June 20th On the devotion with which we are to assist at the sacrifice of the altar
Consider first, that those heavenly mysteries which we celebrate in the sacrifice of the altar, and the real presence of Jesus Christ the Son of God, whom we believe to be truly there both as priest and victim, require that we should assist thereat with all possible devotion, but especially with a lively faith, a love for that Lamb of God who there offers himself in sacrifice for us. The servants of God have sometimes seen angels assisting round the altar and adoring their Lord – open thou thy eyes, my soul, as often as thou art present at the sacred mysteries, to contemplate with a lively faith this Lord of angels upon our altars, accompanied with these heavenly spirits, and see thou worship him there with that awful reverence and tender affection which his infinite majesty and his infinite love for thee require at thy hands. Reflect on that profound respect with which the people of God in ancient times reverenced the sanctuary in which the ark of the covenant was deposited, so that no one but the high priest, and he but once a year, was allowed to enter within the veil. O how much more profoundly oughtest thou to reverence this true sanctuary of God, and the Lord himself of the covenant, present in our tremendous mysteries.
Consider 2ndly, that as this sacrifice has an especial relation to the passion and death of the Son of God, in such manner as to be in effect the same sacrifice, the same victim, and the same priest, so the devotion with which we are to assist at the altar should have a particular relation to the sufferings of Jesus Christ. As our Saviour himself here officiates in person, and acts as in a sacred tragedy his whole passion and death, we ought to accompany him in this action with suitable affection and devotion. Had we been present, with a true belief in him, when he was offering upon the cross the sacrifice of our redemption, with what sentiments of love and gratitude, with what deep sense of sorrow and repentance for our sins, with what fervour of devotion should we have waited upon him there, meditating upon his infinite goodness and love for us, manifested in his passion, and on the heinous enormity of our sins, which could not be expiated but with his sacred blood?

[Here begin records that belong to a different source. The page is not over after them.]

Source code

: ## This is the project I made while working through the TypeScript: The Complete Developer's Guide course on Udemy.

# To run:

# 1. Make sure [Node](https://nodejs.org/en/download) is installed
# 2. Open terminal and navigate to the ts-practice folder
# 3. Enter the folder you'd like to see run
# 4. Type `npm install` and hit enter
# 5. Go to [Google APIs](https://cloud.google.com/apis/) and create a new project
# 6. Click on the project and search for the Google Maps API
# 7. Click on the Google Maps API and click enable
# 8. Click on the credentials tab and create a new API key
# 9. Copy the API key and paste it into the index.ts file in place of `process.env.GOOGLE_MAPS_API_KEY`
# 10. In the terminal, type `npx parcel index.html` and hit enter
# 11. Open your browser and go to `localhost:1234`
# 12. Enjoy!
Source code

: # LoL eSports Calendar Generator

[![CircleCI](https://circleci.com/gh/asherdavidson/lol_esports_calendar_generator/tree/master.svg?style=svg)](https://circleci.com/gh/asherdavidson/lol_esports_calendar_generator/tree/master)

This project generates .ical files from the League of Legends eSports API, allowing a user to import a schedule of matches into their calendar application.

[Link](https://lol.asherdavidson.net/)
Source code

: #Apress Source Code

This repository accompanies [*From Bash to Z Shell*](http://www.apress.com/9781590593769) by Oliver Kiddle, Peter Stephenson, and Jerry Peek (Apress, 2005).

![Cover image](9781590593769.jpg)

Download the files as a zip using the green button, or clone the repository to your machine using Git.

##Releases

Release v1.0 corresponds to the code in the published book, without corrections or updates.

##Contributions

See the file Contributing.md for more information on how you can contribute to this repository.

With the like sentiments of devotion ought we to assist at this solemn memorial and representation of his passion in the eucharistic sacrifice.
Consider 3rdly, that as often as we assist at this sacrifice we are not only to commemorate by meditation the passion and death of the Son of God, but also to take along with us as it were to God the Father his Son slain for us, and his precious blood shed for us, and this in such a manner as to offer up ourselves also to him, with the whole church, which is the mystical body of his Son by his hands, and in union with the offering which he, who is our head, there makes of himself. We are also at the same time to join our intentions with his, as he is our chief priest and principal offerer, and with those of the whole people of God, according to the four great ends of the sacrifice, going as it were in a body, with Christ Jesus at our head; and with him we are to offer adoration, praise, and thanksgiving to God, and to pray and beg mercy through him both for ourselves and for all the world. Thus the whole church of God daily joins herself with Christ Jesus her head, both as the offerer and the offering, in these divine mysteries.
Conclude with a resolution of doing thy best to assist daily at this great sacrifice with a suitable devotion. Go thither in the same spirit as if thou wert going to mount Calvary to contemplate there thy divine redeemer offering himself a bleeding sacrifice for the sins of the world. And see thou remember to join thy offering of thyself by both his hands with the offering he there makes of himself, and thy intentions with his intentions.